My mnemonic is to remember a simple special case, and heuristically rederive the equations of motion from that. In the case of wave-related equations, you can obtain most of them by just inventing differential equations that describe different properties of plane waves.
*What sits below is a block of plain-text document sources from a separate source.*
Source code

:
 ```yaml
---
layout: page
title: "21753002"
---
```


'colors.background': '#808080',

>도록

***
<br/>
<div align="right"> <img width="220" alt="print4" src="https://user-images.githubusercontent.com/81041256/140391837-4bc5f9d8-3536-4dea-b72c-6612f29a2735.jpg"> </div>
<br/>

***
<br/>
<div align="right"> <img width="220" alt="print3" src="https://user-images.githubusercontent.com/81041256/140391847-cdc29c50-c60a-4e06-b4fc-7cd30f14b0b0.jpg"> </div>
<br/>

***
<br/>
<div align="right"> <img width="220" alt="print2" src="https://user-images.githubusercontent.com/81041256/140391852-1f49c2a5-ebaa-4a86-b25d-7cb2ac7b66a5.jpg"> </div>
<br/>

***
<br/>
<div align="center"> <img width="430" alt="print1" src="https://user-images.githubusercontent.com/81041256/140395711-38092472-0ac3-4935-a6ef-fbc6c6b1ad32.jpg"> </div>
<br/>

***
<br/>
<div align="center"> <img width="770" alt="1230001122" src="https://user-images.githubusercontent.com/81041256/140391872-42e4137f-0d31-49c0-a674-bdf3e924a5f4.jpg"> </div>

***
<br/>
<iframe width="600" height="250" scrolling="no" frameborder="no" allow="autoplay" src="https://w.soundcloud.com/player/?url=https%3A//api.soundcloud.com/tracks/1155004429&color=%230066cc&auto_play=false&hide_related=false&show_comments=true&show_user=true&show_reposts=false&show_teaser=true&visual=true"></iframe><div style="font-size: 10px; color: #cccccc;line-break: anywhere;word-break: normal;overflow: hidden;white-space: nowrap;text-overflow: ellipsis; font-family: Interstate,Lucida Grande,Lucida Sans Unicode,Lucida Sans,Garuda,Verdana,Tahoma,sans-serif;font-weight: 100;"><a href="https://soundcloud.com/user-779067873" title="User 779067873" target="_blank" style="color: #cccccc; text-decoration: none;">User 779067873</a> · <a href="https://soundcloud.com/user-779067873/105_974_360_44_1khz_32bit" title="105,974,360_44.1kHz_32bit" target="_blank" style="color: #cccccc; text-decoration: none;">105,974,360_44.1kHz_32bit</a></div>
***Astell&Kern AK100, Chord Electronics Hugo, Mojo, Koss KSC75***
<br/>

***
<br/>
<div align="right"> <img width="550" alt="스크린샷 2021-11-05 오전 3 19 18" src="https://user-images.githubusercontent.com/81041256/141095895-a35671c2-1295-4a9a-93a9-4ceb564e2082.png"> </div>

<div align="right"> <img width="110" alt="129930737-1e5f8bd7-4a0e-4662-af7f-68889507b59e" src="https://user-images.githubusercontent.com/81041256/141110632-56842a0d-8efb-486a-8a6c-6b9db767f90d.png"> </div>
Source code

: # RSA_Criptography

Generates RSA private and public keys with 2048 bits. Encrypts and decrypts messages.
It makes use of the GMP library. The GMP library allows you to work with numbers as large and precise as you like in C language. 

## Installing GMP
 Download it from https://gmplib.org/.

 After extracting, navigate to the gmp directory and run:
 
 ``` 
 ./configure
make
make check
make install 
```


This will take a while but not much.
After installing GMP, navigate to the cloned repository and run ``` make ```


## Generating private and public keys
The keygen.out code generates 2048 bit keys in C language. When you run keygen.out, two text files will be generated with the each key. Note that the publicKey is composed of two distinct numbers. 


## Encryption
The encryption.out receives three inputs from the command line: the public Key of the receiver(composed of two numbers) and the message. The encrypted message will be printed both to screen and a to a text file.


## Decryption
Properties of a plane wave
The simplest solution to a wave equation is the plane wave $\Psi(x,t) = \exp(i\mathbf{k}\cdot\mathbf{x}-i\omega t)$. The time-derivative of this is:
$$\frac{\partial\Psi}{\partial t} = -i\omega\Psi$$
Insert the de Broglie relation $E = \hbar \omega$, and solve for $E$:
$$E = i\hbar\frac{\partial}{\partial t}$$
Then try differentiating the plane wave $\Psi$ with respect to position $\mathbf{x}$:
$$\nabla \Psi = i\mathbf{k}\Psi$$
Now insert the de Broglie relation $\mathbf{p} = \hbar\mathbf{k}$ and solve for $\mathbf{p}$:
$$\mathbf{p} = -i\hbar\nabla$$
We now have two equations $E = i\hbar\partial_t$ and $\mathbf{p} = -i\hbar\nabla$ relating spacetime derivatives of a wave function to physical observables.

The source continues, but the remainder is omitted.